Am I asking to much for this to work with their ages? Does anyone else do this with younger dogs?


----------



## littledmc17 (Apr 9, 2008)

Too young for Lexi IMHO. I tried with Brady he tore up my rug, DH couches and window sill for a start so back in the crate he went until he was 18 months


----------



## Amaruq (Aug 29, 2001)

If they chew in the basement they will chew in the house. Each dog varies at what age they are ready to be left out. Unless you know that one or the other is NOT chewing it does not sound to me like they are ready to be left out unsupervised for long periods of time.


----------



## bethd (May 23, 2006)

Try the older one first, seems two young ones together may cause a little trouble. You'd think they'd be too busy playing with each other to chew but.... LOL


----------



## cshirley (Jan 15, 2008)

I may try lyla the puggle as she is about a year and a half and doesn't seem to want to chew like lexi does.
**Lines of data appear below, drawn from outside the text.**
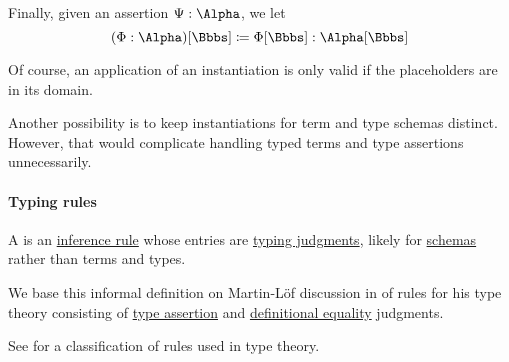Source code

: \begin{definition}
\begin{thmenum}
     Finally, given an assertion \( \Psi: \Alpha \), we let
    \begin{equation}\label{eq:def:lambda_schema_instantiation/assertion}
      (\Phi: \Alpha)[\Bbbs] \coloneqq \Phi[\Bbbs]: \Alpha[\Bbbs]
    \end{equation}
  \end{thmenum}
\end{definition}
\begin{comments}
  \item Of course, an application of an instantiation is only valid if the placeholders are in its domain.

  \item Another possibility is to keep instantiations for term and type schemas distinct. However, that would complicate handling typed terms and type assertions unnecessarily.
\end{comments}

\paragraph{Typing rules}

\begin{concept}\label{con:typing_rule}
  A  is an \hyperref[def:inference_rule]{inference rule} whose entries are \hyperref[rem:typing_judgments]{typing judgments}, likely for \hyperref[con:schemas_and_instances]{schemas} rather than terms and types.
\end{concept}
\begin{comments}
  \item We base this informal definition on Martin-L\"of discussion in \cite{MartinLöf1984IntuitionisticTypeTheory} of rules for his type theory consisting of \hyperref[def:type_assertion]{type assertion} and \hyperref[con:equality]{definitional equality} judgments.

  \item See  for a classification of rules used in type theory.
\end{comments}

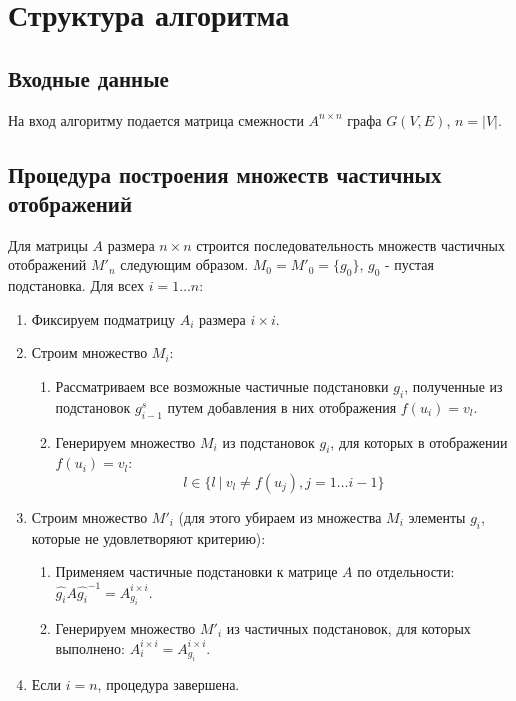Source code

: \section{Структура алгоритма}
\label{sec:AlgoStruct_3} 
\large

\subsection{Входные данные}

На вход алгоритму подается матрица смежности $A^{n \times n}$ графа $G(V,E)$, $n = |V|$.

\subsection{Процедура построения множеств частичных отображений}

Для матрицы $A$ размера $n \times n$ строится последовательность множеств частичных отображений ${M'_n}$ следующим образом. $M_0 = M'_0 = \{g_0\}$, $g_0$ - пустая подстановка. Для всех $i = 1 \ldots n$:
\begin{enumerate}
\item Фиксируем подматрицу $A_i$ размера $i \times i$.

\item Строим множество $M_i$:
\begin{enumerate}
\item Рассматриваем все возможные частичные подстановки $g_i$, полученные из подстановок $g^s_{i-1}$ путем добавления в них отображения $f(u_i) = v_l$.
\item Генерируем множество $M_i$ из подстановок $g_i$, для которых в отображении $f(u_i) = v_l$:
$$l \in \{l\ |\ v_l \neq f(u_j), j = 1 \ldots i-1\}$$
\end{enumerate}

\item Строим множество $M'_i$ (для этого убираем из множества $M_i$ элементы $g_i$, которые не удовлетворяют критерию):
\begin{enumerate}
\item Применяем частичные подстановки к матрице $A$ по отдельности: $\widehat{g_i}A\widehat{g_i}^{-1} = A^{i \times i}_{g_i}$.
\item Генерируем множество $M'_i$ из частичных подстановок, для которых выполнено: $A^{i \times i}_{i} = A^{i \times i}_{g_i}$.
\end{enumerate}

\item Если $i = n$, процедура завершена.
\end{enumerate}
Although Lyla will probably just sit next to lexi's kennel as she wants to be around her all the time.

Curtis


----------



## GSDTrain (Apr 21, 2008)

Ivy was crated until she was about 18months, although she was never a chewer, I waited. Like Amuarq said, if they chew your basement they will chew in the house, start off with the older one and then go from there, but as of now I think Lyla is probably to young. I wasn't all for crating in the beginning either but they see it(crate/kennel) as their den and safety spot.


good luck


----------



## focker (Oct 4, 2008)

Hello! Im a new member here. I have Maggie a GSD @ 2 months old. 
Im still a college student so I leave her together with my Shitzu from 9am til 5pm. Maggie and I usually strolls around 5-6am, so that she can release her energy @ early morning. And at the same time, she can be socialized with different early morning people. Am I doing a great job as a newbie?

Well, the problem is like most of you guys.
Our center table has bite marks of her on four corners.
Which is really a pain in my eyes.
Is it really alright if I prefer to leave her at her crate from 9am til 5pm?

anyways here is my GSD cuttie Maggie

http://www.germanshepherds.com/forum/ubbthreads.php?ubb=showflat&Number=819376&page=1#Post819376


----------



## ElviGlass (Oct 1, 2008)

> Originally Posted By: CurtisSo Lexi the GSD is now 10 months old and my puggle Lyla is about a year and a half. their kennels but I don't like leaving them kenneled all day while I'm at work.
> Am I asking to much for this to work with their ages? Does anyone else do this with younger dogs?


Curtis, I would wait with leaving them out all day. I made that mistake with Sophie just two months ago and she redecorated my bedroom furniture. I guess she thought my dresser looks so much better with teeth art. 

She is about 1 1/2 years old now...so I am going to wait a bit longer until I will leave her out again for a more extended time period. I would also be concerned with electrical cords and such..things she could really get hurt by. My opinion is "better safe than sorry". 

Elvi


----------



## KristinEnn (Oct 2, 2008)

I had to crate Kahn until he was about 2 so.. like what everyone else seems to be saying about 18-20 months or so. I would start by leaving him out while i was in the shower but would come out to chewed holes in our carpet.. that was how i always knew.. not time yet. lol 
Its been a few months since he hasnt chewed so we JUST recently leave him out with Mika when we leave and he is wonderful now. We leave him out at night too.. he patrols the house. Comes into our bedroom and sniffs our feet and faces at night then he is on his way to the living room... he does this routine about every three hours.. he likes to check up.


----------